Variation trends in air pollutant concentrations in Urumqi from 2017 to 2021 (the blue vertical line is the period of COVID-19 epidemic prevention and control, periods 1 and period 2 are the first and the second blockade period)

According to the announcement on the website of the Urumqi Municipal People's Government regarding the prevention and control of the 2019 novel coronavirus (COVID-19) outbreak, the first wave of prevention and control measures ran from January 26, 2020, when the city launched the Level 1 response to major public health emergencies, to March 21, when the response level was lowered to Level 4, coinciding with the Lunar New Year festival. The second wave of prevention and control measures ran from July 20 at the high-risk level, until the risk level was lowered to low risk on August 29. The periods of 2017–2019 and 2021 were selected and simultaneously analyzed to compare the impact of government prevention and control measures on air pollutants during the COVID-19 outbreak period. The first and second waves of epidemic prevention and control occurred in the winter and summer, respectively. The concentration of pollutants in Wave 1 was significantly higher than that in Wave 2 (Fig. 2), which is consistent with the trend of pollutant concentrations in previous years. The pollutants PM2.5, PM10, SO2, NO2, and CO decreased significantly from February 12 to March 21 during the first wave of the study period compared with the same period in 2017–2019 and 2021, and the increase in O3 was slightly reduced. Similar conclusions were reached by Ravina et al. (2021), who suggested that brief and strict lockdowns would help improve air quality (Das et al. 2021; Kumar et al. 2022). The concentrations of each pollutant also decreased during the second wave of the study period compared to the control period, with significant decreases in PM10 and NO2. Industrial production, combustion of fossil fuels such as oil and coal, and vehicle exhaust from motor vehicle travel are the main anthropogenic sources of particulate matter and NOx generation (Zhang et al. 2021; Ambade et al. 2021a, b). During COVID-19, home isolation and reduction of human activities can effectively reduce the concentration of air pollutants (Naqvi et al. 2022). The decreases in PM10 and NO2 concentrations suggest that the government's strict traffic controls, restrictions on people's movement, suspension of industrial and commercial production activities, delaying schooling, and other measures during the outbreak, played an important role in reducing the concentration of air pollutants.

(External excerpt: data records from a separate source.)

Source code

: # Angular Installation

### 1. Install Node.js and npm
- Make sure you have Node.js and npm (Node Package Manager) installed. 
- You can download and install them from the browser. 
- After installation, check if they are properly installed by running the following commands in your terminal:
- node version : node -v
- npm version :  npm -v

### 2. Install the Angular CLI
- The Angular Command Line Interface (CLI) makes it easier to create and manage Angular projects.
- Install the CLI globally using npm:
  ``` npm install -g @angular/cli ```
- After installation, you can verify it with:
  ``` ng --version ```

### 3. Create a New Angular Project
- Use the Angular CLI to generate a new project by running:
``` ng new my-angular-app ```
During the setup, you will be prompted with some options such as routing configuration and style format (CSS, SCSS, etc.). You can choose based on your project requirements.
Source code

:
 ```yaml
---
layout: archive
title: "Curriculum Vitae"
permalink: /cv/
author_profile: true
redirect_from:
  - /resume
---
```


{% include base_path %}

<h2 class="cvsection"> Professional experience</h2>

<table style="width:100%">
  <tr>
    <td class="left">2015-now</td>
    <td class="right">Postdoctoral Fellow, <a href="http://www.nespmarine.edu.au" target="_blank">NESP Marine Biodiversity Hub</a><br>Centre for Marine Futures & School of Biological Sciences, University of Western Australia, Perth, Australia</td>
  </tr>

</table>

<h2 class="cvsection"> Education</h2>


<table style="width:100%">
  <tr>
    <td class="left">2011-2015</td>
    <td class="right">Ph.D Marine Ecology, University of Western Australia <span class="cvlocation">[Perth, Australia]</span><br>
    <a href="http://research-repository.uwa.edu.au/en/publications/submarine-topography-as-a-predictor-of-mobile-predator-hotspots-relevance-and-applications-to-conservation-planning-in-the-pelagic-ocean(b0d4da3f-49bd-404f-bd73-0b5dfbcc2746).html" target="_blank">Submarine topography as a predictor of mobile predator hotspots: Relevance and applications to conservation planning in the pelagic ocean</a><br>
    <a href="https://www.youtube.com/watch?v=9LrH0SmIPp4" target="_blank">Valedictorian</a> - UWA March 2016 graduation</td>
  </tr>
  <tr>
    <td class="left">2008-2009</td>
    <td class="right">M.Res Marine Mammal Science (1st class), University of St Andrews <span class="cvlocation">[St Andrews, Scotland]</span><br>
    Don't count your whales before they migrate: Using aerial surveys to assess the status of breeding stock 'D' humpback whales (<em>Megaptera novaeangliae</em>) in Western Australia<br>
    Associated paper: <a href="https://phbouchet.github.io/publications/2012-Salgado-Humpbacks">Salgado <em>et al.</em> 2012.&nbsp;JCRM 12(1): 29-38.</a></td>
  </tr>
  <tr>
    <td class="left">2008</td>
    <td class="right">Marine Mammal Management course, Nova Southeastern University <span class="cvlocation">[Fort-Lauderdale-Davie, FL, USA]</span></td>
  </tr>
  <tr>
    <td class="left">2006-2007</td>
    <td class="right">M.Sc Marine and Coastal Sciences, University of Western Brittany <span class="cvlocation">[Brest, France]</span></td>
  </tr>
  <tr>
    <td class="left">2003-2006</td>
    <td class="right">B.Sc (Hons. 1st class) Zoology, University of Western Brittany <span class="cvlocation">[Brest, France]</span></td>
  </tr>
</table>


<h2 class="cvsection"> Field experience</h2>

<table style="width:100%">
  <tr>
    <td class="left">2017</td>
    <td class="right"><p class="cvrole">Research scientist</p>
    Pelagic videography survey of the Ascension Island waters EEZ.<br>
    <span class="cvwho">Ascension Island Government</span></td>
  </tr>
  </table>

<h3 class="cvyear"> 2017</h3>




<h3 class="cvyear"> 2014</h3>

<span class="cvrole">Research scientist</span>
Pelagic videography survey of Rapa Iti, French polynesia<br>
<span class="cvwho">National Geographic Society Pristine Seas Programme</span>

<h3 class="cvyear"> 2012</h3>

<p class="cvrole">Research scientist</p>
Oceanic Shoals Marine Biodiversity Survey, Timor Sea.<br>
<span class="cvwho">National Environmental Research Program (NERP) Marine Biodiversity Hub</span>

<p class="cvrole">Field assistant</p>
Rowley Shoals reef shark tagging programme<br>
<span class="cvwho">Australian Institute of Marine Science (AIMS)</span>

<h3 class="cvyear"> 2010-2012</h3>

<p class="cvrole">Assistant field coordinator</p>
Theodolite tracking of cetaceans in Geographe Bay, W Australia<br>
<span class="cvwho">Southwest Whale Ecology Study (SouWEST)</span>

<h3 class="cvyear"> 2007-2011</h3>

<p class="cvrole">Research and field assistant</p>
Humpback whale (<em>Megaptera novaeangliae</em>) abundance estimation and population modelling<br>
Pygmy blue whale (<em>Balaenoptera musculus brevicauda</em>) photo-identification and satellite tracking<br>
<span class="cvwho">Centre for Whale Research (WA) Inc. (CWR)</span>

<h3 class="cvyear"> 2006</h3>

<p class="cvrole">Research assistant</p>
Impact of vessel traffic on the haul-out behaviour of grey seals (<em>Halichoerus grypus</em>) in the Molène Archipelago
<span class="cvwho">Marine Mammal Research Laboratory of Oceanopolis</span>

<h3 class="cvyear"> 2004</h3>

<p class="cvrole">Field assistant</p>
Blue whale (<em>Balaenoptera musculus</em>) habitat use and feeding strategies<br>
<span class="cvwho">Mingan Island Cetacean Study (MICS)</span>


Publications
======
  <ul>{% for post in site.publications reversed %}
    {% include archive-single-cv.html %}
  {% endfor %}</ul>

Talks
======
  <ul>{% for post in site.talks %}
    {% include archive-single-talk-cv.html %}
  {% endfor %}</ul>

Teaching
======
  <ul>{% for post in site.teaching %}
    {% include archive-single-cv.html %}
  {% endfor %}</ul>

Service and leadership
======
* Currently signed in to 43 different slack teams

4.2 Spatiotemporal variation in ρ(PM2.5) and ρ(O3_8h) at six monitoring sites

Owing to rapid socioeconomic development, expansion of urbanization, and increased consumption of coal resources, the particulate matter content in the air is increasing, and the pollution problem of O3 is becoming more prominent, resulting in a significant decrease in the quality of the atmospheric environment. Therefore, this study focuses on the spatiotemporal variation characteristics of PM2.5, and O3_8h from 2017 to 2021. As shown in Table 3, the average values of ρ(PM2.5) at the six monitoring sites in Urumqi from 2017 to 2021 were 78.93, 63.64, 60.13, 56.54, and 50.18 µg m−3, respectively, showing a decrease each year. The maximum value (97.95 µg m−3) occurred at site S2 in 2017 and the lowest value (40.77 µg m−3) occurred at site S3 in 2021. In addition, the values measured at sites S1, S2, S3, S4, and S5 were significantly different (P < 0.05) between 2017 and 2018–2021, whereas differences between years at site S6 were not significant. The variability between monitoring sites indicated less significant differences between monitoring sites S2 and S6, but the difference with the other four sites was more significant. The highest value of ρ(O3_8h), 96.39 µg m−3, occurred at site S6 in 2017, the lowest value (54.61 µg m−3) occurred at site S3 in 2017, and the average value from 2017 to 2021 showed a trend that increased, then decreased, and then increased. Among the values, the differences between years within sites S1 and S6 were insignificant, whereas the differences between different monitoring sites in the same year were significant, especially between 2017 and 2019. Regarding the distribution area, the measurements of ρ(PM2.5) and ρ(O3_8h) from 2017 to 2021 in Urumqi were higher at sites S2 and S6 than at the other four sites, which may be because the sites S2 and S6 are industrial areas and the other four sites are commercial and residential areas. As industrial production consumes a large amount of fossil fuels and other energy sources, the emission of various air pollutants increases (Fang and Yu 2021; Wen et al. 2022; Ambade et al. 2022), resulting in more severe air pollution at those two stations.

Table 3 Changes in ρ(PM2.5) and ρ(O3_8h) at different monitoring sites in Urumqi from 2017 to 2021

4.3 Wavelet-based analysis of the correlation between AQI and ρ(PM2.5) and ρ(O3_8h)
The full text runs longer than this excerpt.